Randy Bias <randyb@gogrid.com> writes:
Alternative is to say that machine-id¹ is always deposited in / or C:\ and has UUID.
This is straying away from API territory into mechanism, but it's quite interesting so... If you're doing hardware virtualisation, you can always pass the machine UUID in through the SMBIOS UUID without breaking the abstraction layers. This is what we do with Qemu/KVM, and Google suggests an identical option is available with VMware ESX. I don't know what the analogue is for Xen. It has the advantage that the guest doesn't need to have network interfaces attached to know its own identity. Another possibility is to use a DHCP option if you're happy with a guest needing networking to be able to find out about itself.

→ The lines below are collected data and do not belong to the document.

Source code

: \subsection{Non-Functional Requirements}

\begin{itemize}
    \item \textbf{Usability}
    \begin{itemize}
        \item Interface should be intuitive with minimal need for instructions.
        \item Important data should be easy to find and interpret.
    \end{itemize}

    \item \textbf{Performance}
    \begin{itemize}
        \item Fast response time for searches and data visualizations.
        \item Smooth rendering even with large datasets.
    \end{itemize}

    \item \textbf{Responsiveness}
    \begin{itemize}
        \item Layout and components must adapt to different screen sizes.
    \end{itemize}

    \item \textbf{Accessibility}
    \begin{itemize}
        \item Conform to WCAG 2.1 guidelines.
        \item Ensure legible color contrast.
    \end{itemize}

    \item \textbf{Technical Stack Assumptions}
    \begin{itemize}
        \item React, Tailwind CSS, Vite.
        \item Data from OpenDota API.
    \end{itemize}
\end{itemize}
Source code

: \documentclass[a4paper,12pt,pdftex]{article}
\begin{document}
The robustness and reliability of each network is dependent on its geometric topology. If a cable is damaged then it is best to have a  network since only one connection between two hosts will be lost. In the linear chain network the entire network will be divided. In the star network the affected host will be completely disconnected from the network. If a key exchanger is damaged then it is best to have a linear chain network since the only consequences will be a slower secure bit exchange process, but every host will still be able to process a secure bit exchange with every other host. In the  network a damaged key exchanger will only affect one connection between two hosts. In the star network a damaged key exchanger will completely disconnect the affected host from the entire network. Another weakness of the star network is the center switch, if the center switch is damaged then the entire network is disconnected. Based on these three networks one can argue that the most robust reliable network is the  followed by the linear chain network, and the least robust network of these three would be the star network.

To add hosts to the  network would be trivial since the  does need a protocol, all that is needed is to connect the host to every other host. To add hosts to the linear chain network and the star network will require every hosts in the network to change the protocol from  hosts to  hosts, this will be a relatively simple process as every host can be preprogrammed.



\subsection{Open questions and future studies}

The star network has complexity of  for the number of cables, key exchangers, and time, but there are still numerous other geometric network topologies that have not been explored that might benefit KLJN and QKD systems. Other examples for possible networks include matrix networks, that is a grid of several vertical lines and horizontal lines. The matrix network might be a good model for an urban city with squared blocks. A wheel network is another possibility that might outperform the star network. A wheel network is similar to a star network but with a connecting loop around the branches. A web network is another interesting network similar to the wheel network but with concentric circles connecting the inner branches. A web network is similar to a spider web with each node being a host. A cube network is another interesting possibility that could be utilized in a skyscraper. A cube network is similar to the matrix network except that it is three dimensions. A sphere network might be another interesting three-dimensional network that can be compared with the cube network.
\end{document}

However, fiddling with the filesystem of a guest as it boots is not so appealing in reality. Quite apart from the layering violation, it assumes: - the root filesystem is mounted by exactly one guest; - the host understands which filesystem is the root and can correctly unpick containers like LVM, RAID and encryption; - the host can correctly detect and understand the filesystem itself (Solaris ZFS on a Linux host? ADFS on anything modern?); - the filesystem is of a type that can be meaningfully be written to (CramFS root? NFS root for that matter?). For each of the above assumptions, I can think of at least one customer on our cluster who violates it. (I'd love to say we have at least one client running an OS without a notion of filesystem at all, but sadly that isn't true yet as far as I know.) Cheers, Chris.